The Nativity of the Lord (Christmas)—Mass During the Day

Sunday, December 25, 2016


Today's Readings


First Reading
Isaiah 52:7-10
God's salvation is announced to the world.

Responsorial Psalm
Psalm 98:1-6
A prayer of praise for God's salvation.

Second Reading
Hebrews 1:1-6
God now speaks to us through his Son.

Gospel Reading
John 1:1-18 (or shorter form, John 1:1-5, 9-14)
John announces that in Jesus, the Word became flesh and dwelt among us.
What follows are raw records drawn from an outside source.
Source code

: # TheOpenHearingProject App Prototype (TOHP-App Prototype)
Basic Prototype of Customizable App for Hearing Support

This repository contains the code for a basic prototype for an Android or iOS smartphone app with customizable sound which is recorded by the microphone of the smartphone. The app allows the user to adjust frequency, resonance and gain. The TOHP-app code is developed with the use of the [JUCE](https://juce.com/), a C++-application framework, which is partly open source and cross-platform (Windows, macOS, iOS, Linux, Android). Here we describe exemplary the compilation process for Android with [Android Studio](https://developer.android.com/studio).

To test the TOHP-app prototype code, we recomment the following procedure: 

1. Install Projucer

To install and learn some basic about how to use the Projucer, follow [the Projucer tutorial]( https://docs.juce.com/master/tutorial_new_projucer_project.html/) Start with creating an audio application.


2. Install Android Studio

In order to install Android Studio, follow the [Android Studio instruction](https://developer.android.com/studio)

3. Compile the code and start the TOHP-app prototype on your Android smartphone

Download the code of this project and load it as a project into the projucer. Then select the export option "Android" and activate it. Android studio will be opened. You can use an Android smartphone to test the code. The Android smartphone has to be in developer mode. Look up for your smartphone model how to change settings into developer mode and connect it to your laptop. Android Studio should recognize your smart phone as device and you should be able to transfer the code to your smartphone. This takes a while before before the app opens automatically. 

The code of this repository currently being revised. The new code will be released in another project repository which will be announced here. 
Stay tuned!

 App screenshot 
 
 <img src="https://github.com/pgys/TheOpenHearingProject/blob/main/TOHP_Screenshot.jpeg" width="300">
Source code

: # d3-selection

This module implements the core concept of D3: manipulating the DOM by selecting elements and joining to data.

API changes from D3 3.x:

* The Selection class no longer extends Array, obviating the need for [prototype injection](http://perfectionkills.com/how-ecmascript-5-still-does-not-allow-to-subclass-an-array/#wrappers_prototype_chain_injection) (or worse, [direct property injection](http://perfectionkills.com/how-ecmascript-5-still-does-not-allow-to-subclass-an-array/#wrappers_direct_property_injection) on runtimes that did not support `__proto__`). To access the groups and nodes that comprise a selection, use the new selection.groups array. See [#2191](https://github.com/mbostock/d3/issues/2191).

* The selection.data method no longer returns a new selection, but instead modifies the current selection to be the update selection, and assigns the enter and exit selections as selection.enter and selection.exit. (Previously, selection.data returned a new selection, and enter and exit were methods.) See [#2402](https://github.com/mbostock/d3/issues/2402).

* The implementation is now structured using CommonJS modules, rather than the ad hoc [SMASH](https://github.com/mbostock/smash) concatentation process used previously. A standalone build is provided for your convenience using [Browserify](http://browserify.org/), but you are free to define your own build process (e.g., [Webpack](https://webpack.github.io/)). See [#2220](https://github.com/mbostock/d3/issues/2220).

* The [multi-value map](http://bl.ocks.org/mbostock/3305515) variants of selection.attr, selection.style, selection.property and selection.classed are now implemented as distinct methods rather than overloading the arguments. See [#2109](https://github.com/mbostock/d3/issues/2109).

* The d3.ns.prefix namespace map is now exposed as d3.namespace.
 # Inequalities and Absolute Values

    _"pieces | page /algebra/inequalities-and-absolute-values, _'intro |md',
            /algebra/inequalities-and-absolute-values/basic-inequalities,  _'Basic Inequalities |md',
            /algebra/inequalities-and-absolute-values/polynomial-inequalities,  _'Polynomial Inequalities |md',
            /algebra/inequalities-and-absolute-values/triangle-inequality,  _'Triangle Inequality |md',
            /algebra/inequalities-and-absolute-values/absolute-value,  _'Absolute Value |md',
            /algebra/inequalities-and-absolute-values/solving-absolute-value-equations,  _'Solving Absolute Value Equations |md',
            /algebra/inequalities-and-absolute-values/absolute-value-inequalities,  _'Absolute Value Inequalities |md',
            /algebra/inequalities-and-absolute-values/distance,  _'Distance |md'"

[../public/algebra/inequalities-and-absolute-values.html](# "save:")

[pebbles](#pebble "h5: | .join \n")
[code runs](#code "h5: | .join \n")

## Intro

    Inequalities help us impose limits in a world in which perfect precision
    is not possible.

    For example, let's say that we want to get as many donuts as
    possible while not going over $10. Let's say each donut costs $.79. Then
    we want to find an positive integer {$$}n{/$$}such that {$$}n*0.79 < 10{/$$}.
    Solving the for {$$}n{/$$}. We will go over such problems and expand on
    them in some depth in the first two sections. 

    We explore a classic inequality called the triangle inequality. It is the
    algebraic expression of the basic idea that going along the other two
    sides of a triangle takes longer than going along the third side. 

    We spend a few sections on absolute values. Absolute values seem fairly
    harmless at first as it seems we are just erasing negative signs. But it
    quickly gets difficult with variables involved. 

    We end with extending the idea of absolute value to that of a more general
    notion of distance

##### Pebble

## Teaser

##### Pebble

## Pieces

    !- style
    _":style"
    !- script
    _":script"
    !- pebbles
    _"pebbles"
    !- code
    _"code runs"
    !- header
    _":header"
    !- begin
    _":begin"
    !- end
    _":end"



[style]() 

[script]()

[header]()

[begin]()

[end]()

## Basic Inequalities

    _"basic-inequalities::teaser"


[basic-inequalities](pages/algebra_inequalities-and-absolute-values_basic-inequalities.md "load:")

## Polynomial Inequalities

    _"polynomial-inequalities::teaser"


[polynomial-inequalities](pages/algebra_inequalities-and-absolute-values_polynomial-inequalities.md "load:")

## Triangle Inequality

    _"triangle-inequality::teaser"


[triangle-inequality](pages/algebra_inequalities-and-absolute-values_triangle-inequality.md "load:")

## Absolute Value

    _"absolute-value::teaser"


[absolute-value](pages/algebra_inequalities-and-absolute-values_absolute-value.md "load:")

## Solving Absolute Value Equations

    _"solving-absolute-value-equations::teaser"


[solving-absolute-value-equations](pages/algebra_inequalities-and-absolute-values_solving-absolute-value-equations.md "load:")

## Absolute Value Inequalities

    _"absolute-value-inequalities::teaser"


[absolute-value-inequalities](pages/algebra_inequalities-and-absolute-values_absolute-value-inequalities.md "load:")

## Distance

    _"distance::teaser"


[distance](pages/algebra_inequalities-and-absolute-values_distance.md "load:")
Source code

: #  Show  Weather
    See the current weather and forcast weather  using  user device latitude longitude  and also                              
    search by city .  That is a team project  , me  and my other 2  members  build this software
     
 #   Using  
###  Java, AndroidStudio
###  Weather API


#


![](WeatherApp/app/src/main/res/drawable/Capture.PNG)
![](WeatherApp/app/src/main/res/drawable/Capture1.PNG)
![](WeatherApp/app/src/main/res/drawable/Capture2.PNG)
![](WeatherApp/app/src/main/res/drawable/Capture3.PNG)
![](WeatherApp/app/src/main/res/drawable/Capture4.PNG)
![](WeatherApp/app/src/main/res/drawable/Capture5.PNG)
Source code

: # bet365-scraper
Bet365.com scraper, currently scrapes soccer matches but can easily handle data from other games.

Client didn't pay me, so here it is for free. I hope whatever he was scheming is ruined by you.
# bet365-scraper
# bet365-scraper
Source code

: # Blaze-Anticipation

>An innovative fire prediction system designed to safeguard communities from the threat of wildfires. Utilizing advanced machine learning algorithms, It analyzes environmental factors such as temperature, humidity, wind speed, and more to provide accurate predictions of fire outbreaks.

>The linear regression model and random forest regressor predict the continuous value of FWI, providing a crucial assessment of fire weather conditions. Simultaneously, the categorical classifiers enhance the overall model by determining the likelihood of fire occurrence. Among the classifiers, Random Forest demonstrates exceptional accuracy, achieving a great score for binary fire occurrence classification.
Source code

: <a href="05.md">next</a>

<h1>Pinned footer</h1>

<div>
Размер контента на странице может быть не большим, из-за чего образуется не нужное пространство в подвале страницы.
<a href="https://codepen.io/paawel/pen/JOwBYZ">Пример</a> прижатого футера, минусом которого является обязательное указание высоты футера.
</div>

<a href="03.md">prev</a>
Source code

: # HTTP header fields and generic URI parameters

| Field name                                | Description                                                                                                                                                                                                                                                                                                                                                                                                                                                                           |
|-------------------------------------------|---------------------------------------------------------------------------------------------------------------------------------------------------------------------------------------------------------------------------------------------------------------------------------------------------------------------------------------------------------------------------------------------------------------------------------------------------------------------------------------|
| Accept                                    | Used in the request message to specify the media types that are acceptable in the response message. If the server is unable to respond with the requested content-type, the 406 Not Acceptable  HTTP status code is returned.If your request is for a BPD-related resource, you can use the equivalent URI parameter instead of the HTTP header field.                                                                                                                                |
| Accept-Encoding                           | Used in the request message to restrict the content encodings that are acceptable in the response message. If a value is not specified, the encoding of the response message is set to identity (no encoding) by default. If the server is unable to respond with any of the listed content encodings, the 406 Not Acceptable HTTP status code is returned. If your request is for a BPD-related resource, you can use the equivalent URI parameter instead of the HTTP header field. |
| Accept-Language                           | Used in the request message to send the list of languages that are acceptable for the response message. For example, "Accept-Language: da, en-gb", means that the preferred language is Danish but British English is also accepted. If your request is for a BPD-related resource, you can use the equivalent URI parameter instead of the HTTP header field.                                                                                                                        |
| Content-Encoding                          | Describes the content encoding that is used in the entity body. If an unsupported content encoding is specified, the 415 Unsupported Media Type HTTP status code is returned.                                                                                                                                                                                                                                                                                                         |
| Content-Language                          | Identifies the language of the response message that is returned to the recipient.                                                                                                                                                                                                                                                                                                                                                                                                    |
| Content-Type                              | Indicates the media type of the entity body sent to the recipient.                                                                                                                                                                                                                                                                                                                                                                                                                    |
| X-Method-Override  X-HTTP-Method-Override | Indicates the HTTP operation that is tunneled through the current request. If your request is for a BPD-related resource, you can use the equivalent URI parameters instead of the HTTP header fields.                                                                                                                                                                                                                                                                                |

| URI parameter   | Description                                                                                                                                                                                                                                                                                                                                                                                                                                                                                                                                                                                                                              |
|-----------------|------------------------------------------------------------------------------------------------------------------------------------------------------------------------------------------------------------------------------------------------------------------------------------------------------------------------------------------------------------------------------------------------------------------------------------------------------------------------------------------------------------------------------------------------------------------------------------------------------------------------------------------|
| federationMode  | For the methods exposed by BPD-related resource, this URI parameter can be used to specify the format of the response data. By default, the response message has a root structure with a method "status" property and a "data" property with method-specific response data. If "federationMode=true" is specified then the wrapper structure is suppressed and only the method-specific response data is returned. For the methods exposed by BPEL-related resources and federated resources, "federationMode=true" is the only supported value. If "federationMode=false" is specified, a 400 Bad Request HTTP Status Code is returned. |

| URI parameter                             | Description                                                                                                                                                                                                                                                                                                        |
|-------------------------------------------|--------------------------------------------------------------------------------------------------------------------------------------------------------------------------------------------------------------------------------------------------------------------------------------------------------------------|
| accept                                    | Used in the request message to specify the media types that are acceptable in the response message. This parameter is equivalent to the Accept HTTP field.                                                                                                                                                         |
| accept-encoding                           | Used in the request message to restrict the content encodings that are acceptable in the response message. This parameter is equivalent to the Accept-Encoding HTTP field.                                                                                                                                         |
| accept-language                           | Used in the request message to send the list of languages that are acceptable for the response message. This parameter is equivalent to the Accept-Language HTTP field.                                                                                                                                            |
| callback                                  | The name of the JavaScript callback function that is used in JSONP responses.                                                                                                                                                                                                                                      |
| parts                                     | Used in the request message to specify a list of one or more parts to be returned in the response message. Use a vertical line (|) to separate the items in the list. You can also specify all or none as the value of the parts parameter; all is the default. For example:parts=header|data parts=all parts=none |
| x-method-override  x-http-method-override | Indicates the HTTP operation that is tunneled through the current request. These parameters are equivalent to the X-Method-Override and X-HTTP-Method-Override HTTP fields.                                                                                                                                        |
Background on the Gospel Reading

Four Masses are celebrated for the feast of Christmas, and each is given its own set of readings to help us contemplate Christ's birth. The Gospel for the vigil Mass on Christmas Eve is taken from the beginning of the Gospel of Matthew. The Mass at midnight proclaims the birth of Jesus using the Gospel of Luke. The Mass at dawn on Christmas morning continues the story of the birth of Jesus as found in Luke's Gospel through the shepherds' visit to the infant Jesus. In each of these Gospel readings, we hear portions of the Infancy Narratives with which we are familiar.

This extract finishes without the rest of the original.